▶ _Problem to solve_: Look over the entries below. Report how many lines hold the word "sequence", and only that.

▶ _Entries provided_:
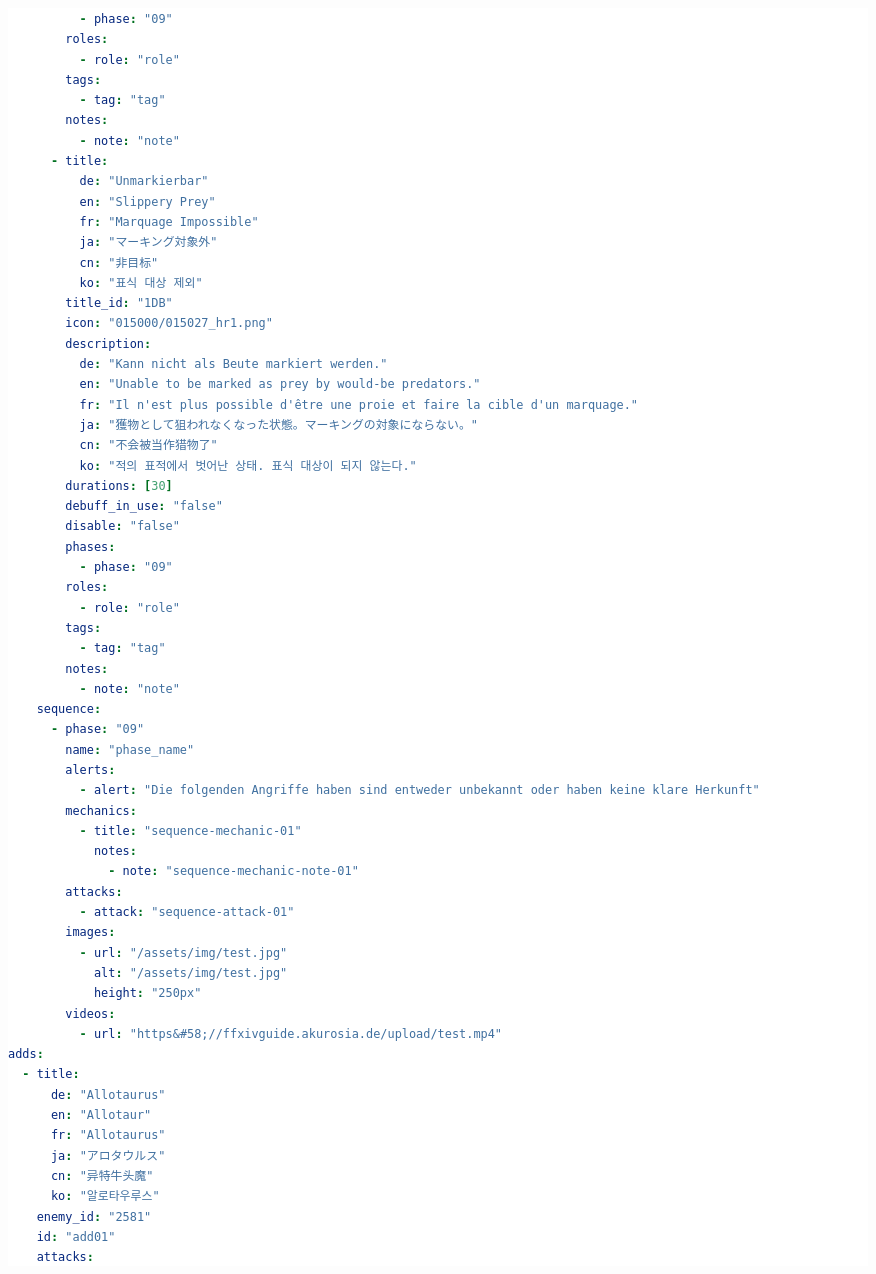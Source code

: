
 ```yaml
          - phase: "09"
        roles:
          - role: "role"
        tags:
          - tag: "tag"
        notes:
          - note: "note"
      - title:
          de: "Unmarkierbar"
          en: "Slippery Prey"
          fr: "Marquage Impossible"
          ja: "マーキング対象外"
          cn: "非目标"
          ko: "표식 대상 제외"
        title_id: "1DB"
        icon: "015000/015027_hr1.png"
        description:
          de: "Kann nicht als Beute markiert werden."
          en: "Unable to be marked as prey by would-be predators."
          fr: "Il n'est plus possible d'être une proie et faire la cible d'un marquage."
          ja: "獲物として狙われなくなった状態。マーキングの対象にならない。"
          cn: "不会被当作猎物了"
          ko: "적의 표적에서 벗어난 상태. 표식 대상이 되지 않는다."
        durations: [30]
        debuff_in_use: "false"
        disable: "false"
        phases:
          - phase: "09"
        roles:
          - role: "role"
        tags:
          - tag: "tag"
        notes:
          - note: "note"
    sequence:
      - phase: "09"
        name: "phase_name"
        alerts:
          - alert: "Die folgenden Angriffe haben sind entweder unbekannt oder haben keine klare Herkunft"
        mechanics:
          - title: "sequence-mechanic-01"
            notes:
              - note: "sequence-mechanic-note-01"
        attacks:
          - attack: "sequence-attack-01"
        images:
          - url: "/assets/img/test.jpg"
            alt: "/assets/img/test.jpg"
            height: "250px"
        videos:
          - url: "https&#58;//ffxivguide.akurosia.de/upload/test.mp4"
adds:
  - title:
      de: "Allotaurus"
      en: "Allotaur"
      fr: "Allotaurus"
      ja: "アロタウルス"
      cn: "异特牛头魔"
      ko: "알로타우루스"
    enemy_id: "2581"
    id: "add01"
    attacks:
```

▶ _Expected output_: 4